Ah, the old trap of thinking that hard realtime == fast. It doesn't. Hard realtime means guaranteed timing.
Your statement ignores the requirement for timing that is guaranteed by design, not by testing and measurement.
Two can play that (rather unenlightening) game, viz: presumably you are either using a tiny part of an FPGA and have an additional processor, or you have a very inefficient soft-processor in the FPGA. Either way is wasteful
FPGA don't work that way neither. Most of the stuff in FPGA is done by state-machines in parallel. The fabric is split between tasks and the tasks run pretty much independent using just as much resources as needed. Although, you can build soft cores and specialize them for the application, this is not necessary and often not needed.
BTW: "very inefficient soft-processor", such as Xilinx MicroBlaze can run circles around XMOS-cores.
You appear to be switching your definition of "efficient" between "low area" and "high performance" without bothering to tell people which you mean in any given statement.
There are many variants of MicroBlaze; which are you referring to?
Before implementing one in your design, what is the guaranteed cycle time (i.e. pre-layout)?
By what measure does the smallest (or largest) MicroBlaze run circles around the smallest (4 core) xCORE processor or largest (32 core)?
Xilinx Artix-7 wich can handle clock periods of 2ns starts from $25.
There are obviously cases where FPGAs will beat other technology; only a fool would think otherwise.

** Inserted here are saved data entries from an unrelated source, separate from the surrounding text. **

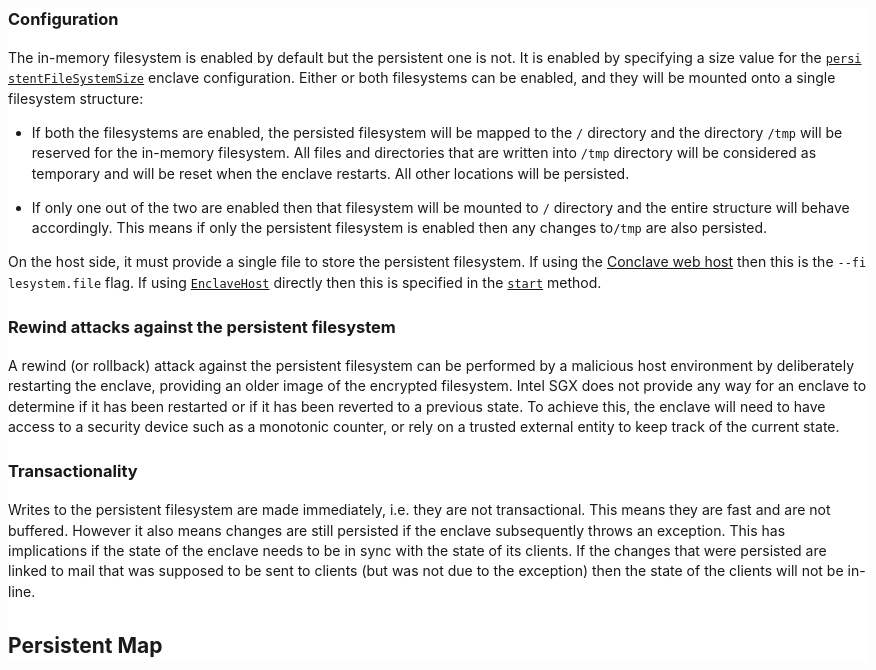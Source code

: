 ### Configuration

The in-memory filesystem is enabled by default but the persistent one is not. It is enabled by specifying a size value 
for the [`persistentFileSystemSize`](enclave-configuration.md#persistentfilesystemsize) enclave configuration. 
Either or both filesystems can be enabled, and they will be mounted onto a single filesystem structure:

* If both the filesystems are enabled, the persisted filesystem will be mapped to the `/` directory and the 
  directory `/tmp` will be reserved for the in-memory filesystem. All files and directories that 
  are written into `/tmp` directory will be considered as temporary and will be reset when the enclave restarts.
  All other locations will be persisted.

* If only one out of the two are enabled then that filesystem will be mounted to `/` directory and the entire 
  structure will behave accordingly. This means if only the persistent filesystem is enabled then any changes 
  to`/tmp` are also persisted.

On the host side, it must provide a single file to store the persistent filesystem. If using the
[Conclave web host](conclave-web-host.md) then this is the `--filesystem.file` flag. If using
[`EnclaveHost`](api/-conclave%20-core/com.r3.conclave.host/-enclave-host/index.html) directly 
then this is specified in the [`start`](api/-conclave%20-core/com.r3.conclave.host/-enclave-host/start.html) method.

### Rewind attacks against the persistent filesystem

A rewind (or rollback) attack against the persistent filesystem can be performed by a
malicious host environment by deliberately restarting the enclave, providing an
older image of the encrypted filesystem. Intel SGX does not provide any way for
an enclave to determine if it has been restarted or if it has been reverted to a
previous state. To achieve this, the enclave will need to have access to a
security device such as a monotonic counter, or rely on a trusted external
entity to keep track of the current state.

### Transactionality

Writes to the persistent filesystem are made immediately, i.e. they are not transactional. This means they are fast and 
are not buffered. However it also means changes are still persisted if the enclave subsequently throws an exception. 
This has implications if the state of the enclave needs to be in sync with the state of its clients. If the changes 
that were persisted are linked to mail that was supposed to be sent to clients (but was not due to the exception) then 
the state of the clients will not be in-line. 

## Persistent Map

However, I'll note that the XS1 devices found in the £10 StartKit handle clock periods of 4ns - which is definitely encroaching on FPGA territory.
The newer xCORE200 devices have two tiles with up to 8 concurrent threads each. Each thread can run at up to 100 MHz, and threads may be able to execute 2 instructions in a clock cycle. Five threads follow each other through the pipeline, resulting in a top speed of 2000 MIPS (if all instructions dual issue), and a speed of at least 1000 MIPS (if all instructions are single issue)
That entirely depends on your application. Don't presume that your limited view of the world encompasses all applications.
My limited view of the world doesn't encompass applications. It encompasses principles and common sense. If you want to discuss applications, post the detailed description and specs for the application, and then we can discuss applications.
Common sense isn't common, and is irrelevant in significantly different situations.
Theory without practice is mental masturbation. Practice without theory is fumbling in the dark. The XMOS approach is strong in both theory (40 years old) and practice (30 years old) and specific implementation (10 years old).
You appear to be unaware of fundamental theory, so I'm unsurprised that you don't understand the relevant principles, and unsurprised that your "common sense" isn't applicable in this case.